CERTIFICATE OF ELIMINATION
OF
6.350% FIXED-TO-FLOATING NON-CUMULATIVE PERPETUAL
PREFERRED STOCK, SERIES D
OF
CITIZENS FINANCIAL GROUP, INC.
Pursuant to Section 151(g) of the
General Corporation Law of the State of Delaware
Citizens Financial Group, Inc., a Delaware corporation (the “Company”), hereby certifies in accordance with the provisions of Section 151(g) of the General Corporation Law of the State of Delaware that the following resolutions included in the resolutions adopted by the Board of Directors of the Company (the “Board”) on May 13, 2024, with respect to its 6.350% Fixed-to-Floating Non-Cumulative Perpetual Preferred Stock, Series D, $25.00 par value, liquidation preference $1,000 per share (the “Series D Preferred Stock”) and the Certificate of Designation with respect to the Series D Preferred Stock as filed with the Secretary of State of the State of Delaware on January 23, 2019, were duly adopted upon the completion of the redemption of all outstanding shares of the Series D Preferred Stock:
RESOLVED, that pursuant to Section 151 of the General Corporation Law of the State of Delaware and in accordance with the provisions of the Amended and Restated Certificate of Incorporation and the Bylaws of the Company and applicable law, a duly authorized committee of the Board adopted on January 22, 2019 resolutions authorizing the creation of 300,000 shares of 6.350% Fixed-to-Floating Rate Non-Cumulative Perpetual Preferred Stock, Series D, par value $25.00 per share, liquidation preference $1,000 per share (equivalent to $25 per depositary share), of the Company (the “Series D Preferred Stock”), and fixed the designation, preferences, privileges, voting rights, and other special or qualifications, limitations and restrictions thereof, and authorized the filing of the Certificate of Designation with respect to the Series D Preferred Stock (the “Series D Certificate of Designation”) with the Secretary of State of the State of Delaware.

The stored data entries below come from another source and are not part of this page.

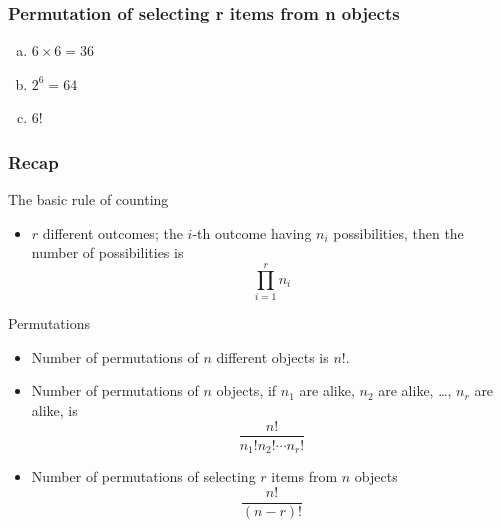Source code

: \documentclass[slidestop,compress,mathserif]{beamer}
\begin{document}
\begin{frame}\frametitle{Permutation of selecting r items from n objects}
\begin{enumerate}[(a)]
\item $6 \times 6 = 36$
\item $2^6 = 64$
\item $6!$
\end{enumerate}


\vspace{1mm}

\end{frame}


\begin{frame}\frametitle{Recap}

The basic rule of counting
\begin{itemize}
\item $r$ different outcomes; the $i$-th outcome having $n_i$ possibilities,
then the number of possibilities is
\[
\prod_{i=1}^r n_i
\]

\end{itemize}

Permutations
\begin{itemize}
\item Number of permutations of $n$ different objects is $n!$.
\item Number of permutations of $n$ objects, if $n_1$ are alike, $n_2$ are alike, \ldots, $n_r$ are alike, is
\[
\frac{n!}{n_1! n_2! \cdots n_r!}
\]
\item Number of permutations of selecting $r$ items from $n$ objects
\[
\frac{n!}{(n-r)!}
\]
\end{itemize}

\end{frame}
\end{document}
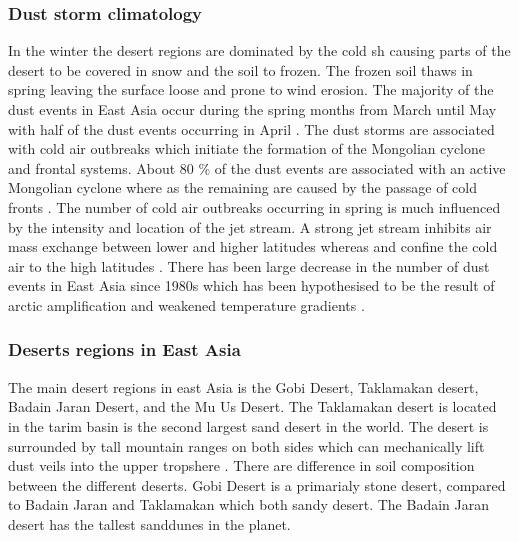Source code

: \subsubsection{Dust storm climatology}
In the winter the desert regions are dominated by the cold \acrshort{sh} causing parts of the desert to be covered in snow and the soil to frozen. The frozen soil thaws in spring leaving the surface loose and prone to wind erosion. 
The majority of the dust events in East Asia occur during the spring months from March until May with half of the dust events occurring in April \parencite{sun2001spatial}. The dust storms are associated with cold air outbreaks which initiate the formation of the Mongolian cyclone and frontal systems. About 80 \% of the dust events are associated with an active Mongolian cyclone where as the remaining are caused by the passage of cold fronts \parencite{sun2001spatial}.
The number of cold air outbreaks occurring in spring is much influenced by the intensity and location of the jet stream. A strong jet stream inhibits air mass exchange between lower and higher latitudes whereas and confine the cold air to the high latitudes \parencite{wang2008variability}. There has been large decrease in the number of dust events in East Asia since 1980s which has been hypothesised to be the result of arctic amplification and weakened temperature gradients \parencite{liu2020impact}. 


\subsubsection{Deserts regions in East Asia}
The main desert regions in east Asia is the Gobi Desert, Taklamakan desert, Badain Jaran Desert,  and the Mu Us Desert. The Taklamakan desert is located in the tarim basin is the second largest sand desert in the world. The desert is surrounded by tall mountain ranges on both sides which can mechanically lift dust veils into the upper tropshere \parencite{yumimoto_elevated_2009}.   There are difference in soil composition between the different deserts. Gobi Desert is a primarialy stone desert, compared to Badain Jaran and Taklamakan which both sandy desert. The Badain Jaran desert has the tallest sanddunes in the planet. 

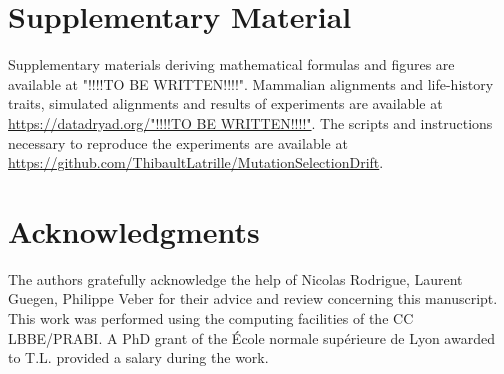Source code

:\documentclass[a4paper]{MBE}
\begin{document}


\section{Supplementary Material}
Supplementary materials deriving mathematical formulas and figures are available at "!!!!TO BE WRITTEN!!!!".
Mammalian alignments and life-history traits, simulated alignments and results of experiments are available at \url{https://datadryad.org/"!!!!TO BE WRITTEN!!!!"}.
The scripts and instructions necessary to reproduce the experiments are available at \url{https://github.com/ThibaultLatrille/MutationSelectionDrift}.

\section{Acknowledgments}
The authors gratefully acknowledge the help of Nicolas Rodrigue, Laurent Guegen, Philippe Veber for their advice and review concerning this manuscript.
This work was performed using the computing facilities of the CC LBBE/PRABI.
A PhD grant of the École normale supérieure de Lyon awarded to T.L.
provided a salary during the work.


\end{document}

RESOLVED, that, as of the date hereof, no shares of the Series D Preferred Stock are outstanding and no shares of the Series D Preferred Stock will be issued subject to the Series D Certificate of Designation.
RESOLVED, that when a certificate setting forth this resolution becomes effective, it shall have the effect of eliminating from the Company’s Amended and Restated Certificate of Incorporation all matters set forth in the Series D Certificate of Designations with respect to the Series D Preferred Stock.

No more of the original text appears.